We try to solve an endgame position by depth-first search. In particular, we do the following:
- Using a single scan over the solutions, compute for each move two things:
- the number of remaining solutions after the move
- the hash of the resulting solution set
- Then we do a quick check to see whether any move is immediately winning in one move, or whether we have already solved the position after the move and we know it's losing.
- If not, we compress the solution set by throwing away those cells that have only one possible digit. Moves in that cell are not allowed any more. So we end up with fewer than 81 cells that are still relevant.
- Then we sort the valid moves by the number of remaining solutions.
- For each move, starting with the simplest remaining set, we generate a new, filtered solution set after that move, and try to solve it recursively.
One interesting optimization I found is that if we consider a move A first and it loses to a response B, then we do not have to consider the move B at all because it loses to the response A by transposition. This relies on the fact that we consider moves in order of simplicity: it implies that the response A is still going to be a legal move after B.

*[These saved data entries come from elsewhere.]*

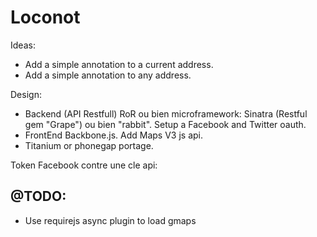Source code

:# Loconot

Ideas:
- Add a simple annotation to a current address.
- Add a simple annotation to any address.

Design:
- Backend (API Restfull)  RoR ou bien microframework:
Sinatra (Restful gem "Grape") ou bien "rabbit".
Setup a Facebook and Twitter oauth.
- FrontEnd Backbone.js. Add Maps V3 js api.
- Titanium or phonegap portage.

Token Facebook contre une cle api:


## @TODO:

- Use requirejs async plugin to load gmaps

At the top level of our search there is a slight modification: if we are running out of time then instead of looking at the least complicated moves with the smallest number of remaining solutions, we do the opposite: we start looking at the most complicated moves with the largest number of remaining solutions. The idea is that if we run out of allocated time, we are going to play the last move that we couldn't solve. We are hoping that one of two things will happen:
- maybe there is no good response and the resulting position is actually losing for the opponent; which is perhaps why we couldn't solve the position -- winning positions are often quick to solve, losing positions are more difficult
- or if it does have a good response then hopefully the opponent won't find it either!

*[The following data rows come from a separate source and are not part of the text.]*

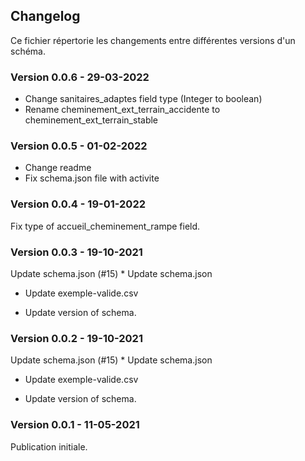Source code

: ## Changelog

Ce fichier répertorie les changements entre différentes versions d'un schéma.

### Version 0.0.6 - 29-03-2022
* Change sanitaires_adaptes field type (Integer to boolean)
* Rename cheminement_ext_terrain_accidente to cheminement_ext_terrain_stable

### Version 0.0.5 - 01-02-2022
* Change readme
* Fix schema.json file with activite 

### Version 0.0.4 - 19-01-2022
Fix type of accueil_cheminement_rampe field.

### Version 0.0.3 - 19-10-2021
Update schema.json (#15)
      * Update schema.json

* Update exemple-valide.csv

* Update version of schema.

### Version 0.0.2 - 19-10-2021
Update schema.json (#15)
      * Update schema.json

* Update exemple-valide.csv

* Update version of schema.

### Version 0.0.1 - 11-05-2021
Publication initiale.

The game seems to be of the sort where until we can prove which side has a winning position, it is hard to say who has the advantage. This is why we simply play random moves in the opening: we have no idea what we're trying to do! All the intelligence is in trying to solve endgames, and lacking that, in trying to complicate the position so that the opponent can't figure it out either.
I've thought about the idea of trying to estimate winning chances somehow even before solving endgames. It might be possible to some extent. We know certain features of positions. We know how many squares are left, how many digits are possible in each cell, and can count (or estimate) how many solutions there are in total. But I have never implemented that.